Doctoral Students Reflect on their Journey Prior to Graduation

Posted by: admin on December 4, 2014, One Comment

After Tammy Halstead had a baby when she was 15 years old in the late 1980s, there weren’t a whole lot of people betting on a bright future for her.

Proving the skeptics wrong has been especially sweet for the Lancaster County woman, who recently completed her Doctor of Education in administration and leadership studies in an Indiana University of Pennsylvania program taught at East Stroudsburg University.

Tammy-Halstead2“There were a lot of people around me who said ‘You’re not going to really get very far,’” recalls Halstead, who is the director of alumni advising and development at Franklin & Marshall College in Lancaster. The first in her family to go to college, Halstead was a non-traditional student with young children when she got her bachelor’s and master’s degrees in English. When her youngest child was graduating from high school four and a half years ago, she enrolled in the ESU/IUP doctoral program. She defended her dissertation in October and will receive her diploma at ESU’s December commencement.

IUP was the only university in the Pennsylvania State System of Higher Education allowed to award doctorates until East Stroudsburg University joined with IUP in 1999 to offer a Doctor of Education in administration and leadership studies. The three years of course work takes place on ESU’s campus with ESU faculty. IUP professors help mentor students and co-chair the dissertation stage of the doctorate. The degree is conferred by IUP.

The cohort, or group, of doctoral students take all their courses together. Classes are held five weekends a semester on Friday evenings and Saturdays.

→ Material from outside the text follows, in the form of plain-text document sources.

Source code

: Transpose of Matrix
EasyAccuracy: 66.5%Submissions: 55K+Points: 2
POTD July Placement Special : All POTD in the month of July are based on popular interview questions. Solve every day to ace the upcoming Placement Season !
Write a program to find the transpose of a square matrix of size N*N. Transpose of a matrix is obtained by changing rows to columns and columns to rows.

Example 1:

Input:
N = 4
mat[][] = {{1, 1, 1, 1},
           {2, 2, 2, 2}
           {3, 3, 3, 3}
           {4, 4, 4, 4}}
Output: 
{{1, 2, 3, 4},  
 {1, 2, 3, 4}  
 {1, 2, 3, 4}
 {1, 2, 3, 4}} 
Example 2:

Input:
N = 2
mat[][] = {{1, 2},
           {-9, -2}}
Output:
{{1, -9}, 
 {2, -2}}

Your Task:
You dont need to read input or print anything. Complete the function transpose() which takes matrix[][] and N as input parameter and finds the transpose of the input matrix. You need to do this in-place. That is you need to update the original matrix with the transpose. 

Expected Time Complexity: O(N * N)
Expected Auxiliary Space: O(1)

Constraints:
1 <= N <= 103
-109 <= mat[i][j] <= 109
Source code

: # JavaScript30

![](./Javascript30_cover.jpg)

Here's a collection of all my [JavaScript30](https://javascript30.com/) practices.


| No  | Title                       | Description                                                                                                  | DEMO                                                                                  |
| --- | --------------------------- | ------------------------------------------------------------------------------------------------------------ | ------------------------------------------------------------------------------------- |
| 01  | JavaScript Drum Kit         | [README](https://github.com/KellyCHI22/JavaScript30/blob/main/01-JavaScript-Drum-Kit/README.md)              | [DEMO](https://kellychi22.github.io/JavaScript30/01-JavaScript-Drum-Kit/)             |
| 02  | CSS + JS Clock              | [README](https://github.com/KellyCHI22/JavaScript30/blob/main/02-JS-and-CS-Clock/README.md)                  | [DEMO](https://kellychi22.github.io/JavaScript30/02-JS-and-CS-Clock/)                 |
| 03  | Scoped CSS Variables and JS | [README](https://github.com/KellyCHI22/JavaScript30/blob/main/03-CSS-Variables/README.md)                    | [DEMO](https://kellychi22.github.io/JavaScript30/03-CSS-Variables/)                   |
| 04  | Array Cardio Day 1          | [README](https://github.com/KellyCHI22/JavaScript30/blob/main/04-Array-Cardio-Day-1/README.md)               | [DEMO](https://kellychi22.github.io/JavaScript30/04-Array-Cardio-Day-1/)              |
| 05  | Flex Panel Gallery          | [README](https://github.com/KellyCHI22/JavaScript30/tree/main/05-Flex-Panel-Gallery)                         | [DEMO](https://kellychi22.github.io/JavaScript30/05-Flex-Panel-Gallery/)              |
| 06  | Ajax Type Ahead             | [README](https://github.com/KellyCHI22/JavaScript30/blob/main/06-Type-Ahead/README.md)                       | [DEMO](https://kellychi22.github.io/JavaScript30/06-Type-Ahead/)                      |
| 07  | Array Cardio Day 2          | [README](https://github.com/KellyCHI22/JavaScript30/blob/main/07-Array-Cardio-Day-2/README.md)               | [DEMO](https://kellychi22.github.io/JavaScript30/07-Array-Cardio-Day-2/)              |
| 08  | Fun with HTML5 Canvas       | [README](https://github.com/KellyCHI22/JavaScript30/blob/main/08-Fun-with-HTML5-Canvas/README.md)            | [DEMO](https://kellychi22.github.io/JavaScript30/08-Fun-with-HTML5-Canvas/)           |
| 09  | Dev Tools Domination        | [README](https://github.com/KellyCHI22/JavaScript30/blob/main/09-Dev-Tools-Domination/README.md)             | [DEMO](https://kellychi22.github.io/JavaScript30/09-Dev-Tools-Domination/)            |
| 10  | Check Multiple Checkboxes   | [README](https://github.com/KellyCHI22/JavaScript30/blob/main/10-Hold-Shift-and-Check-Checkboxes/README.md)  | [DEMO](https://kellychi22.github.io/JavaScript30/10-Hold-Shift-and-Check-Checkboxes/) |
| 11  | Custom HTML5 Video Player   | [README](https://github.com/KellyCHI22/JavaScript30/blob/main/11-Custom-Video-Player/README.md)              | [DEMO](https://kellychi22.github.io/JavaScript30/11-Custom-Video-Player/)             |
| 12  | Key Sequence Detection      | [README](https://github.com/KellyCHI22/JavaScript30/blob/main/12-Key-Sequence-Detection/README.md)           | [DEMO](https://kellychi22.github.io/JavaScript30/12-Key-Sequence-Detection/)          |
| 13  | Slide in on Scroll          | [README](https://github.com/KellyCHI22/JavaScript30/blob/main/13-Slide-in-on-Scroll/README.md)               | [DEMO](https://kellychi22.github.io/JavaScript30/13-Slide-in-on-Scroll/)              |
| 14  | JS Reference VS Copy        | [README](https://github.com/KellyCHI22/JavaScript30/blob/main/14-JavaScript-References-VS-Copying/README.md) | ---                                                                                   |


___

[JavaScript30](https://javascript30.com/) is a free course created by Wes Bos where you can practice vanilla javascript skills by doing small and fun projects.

While this schedule can mean sacrifices of some family time, Halstead and other recent doctoral students say what they gained personally and professionally made the time commitment more than worth it.

Kevin Murphy, a professor of social work at Keuka College in New York and a therapist specializing in trauma, said the commute from his home in Elmira, N.Y. to ESU every third weekend was no obstacle because he looked forward to the classes with professors and fellow students who challenged him.

“The three-hour drive down and back was nothing because I was always so excited to be able to spend a weekend with some of the top people I’ve ever known in my life,” said Murphy, who defended his dissertation in September.

That was true for Adam Coffman, a social studies teacher at East Stroudsburg High School South, who said since finishing the doctoral courses, he misses the illuminating discussions with his professors and cohort members.

“There was never a time when I would look at the weekend and say, “Oh no, I have to go.’ In fact, it’s something I miss even now,” Coffman said. “You end up viewing topics in a holistic way, in ways I hadn’t done before the program.

“Every course I took I was able to use in some way in the courses I was teaching, even at the high school level,” Coffman said. “It has absolutely made me a better professional educator.”

He’s echoed by Karl Scheibenhofer, an assistant principal at Palisades High School in Bucks County, who defended his doctoral dissertation in October. Scheibenhofer said the classes, which range from school finance and conflict resolution to education law and curriculum evaluation made him a better writer and communicator and helped him think differently about issues, a skill he has used with the Palisades teaching staff.

“I would challenge their thinking because mine was being challenged,” he said.

Scheibenhofer, Coffman, Murphy and Halstead said cohort members grew close to each other and to doctoral coordinator Douglas Lare, Ed.D., and Patricia S. Smeaton, Ed.D., who invested so much time in their success.

Lare, who is also a professor of Professional and secondary education, challenged, mentored and even invited the doctoral students to his house for dinner several times during their academic journey.

“I think the world of the man – I respect him tremendously,” Scheibenhofer said. “He is by far the best influential educator I’ve ever associated myself with.”

Scheibenhofer said when his children are older, he might use his doctorate to look for positions as a school superintendent.

While Halstead has no immediate plans to change jobs, the doctorate will open doors for her to do consulting work or teach at the college level. For Coffman, the doctorate enables him to look for a teaching position in higher education.

Murphy was working on three books before his doctoral work and said he’ll return to them with stronger writing skills, thanks to the program. Plus, he expects the doctorate will give him a leg up with publishers.

He said the ESU program made him a better therapist, professor, researcher and even a better father and husband.

“In the early stages of the program, Dr. Lare emphasizes that the program is going to change the way you think and open up complexities,” Murphy said. “And he couldn’t have been more right.”

When Halstead defended her dissertation in October, she was surrounded by people who believe in her — her husband, ESU faculty and fellow doctoral students. After she presented and answered questions, the dissertation committee sent everyone out of the room.

She recalls: “Then they called me back in and Dr. Lare said, ‘Congratulations, Dr. Halstead.’ It felt like such an accomplishment. It’s certainly something I’ll never forget.”



One Response to “Doctoral Students Reflect on their Journey Prior to Graduation”


Congratulations Tammy,
Best of everything to you. I am so glad you did not listen to any of your haters.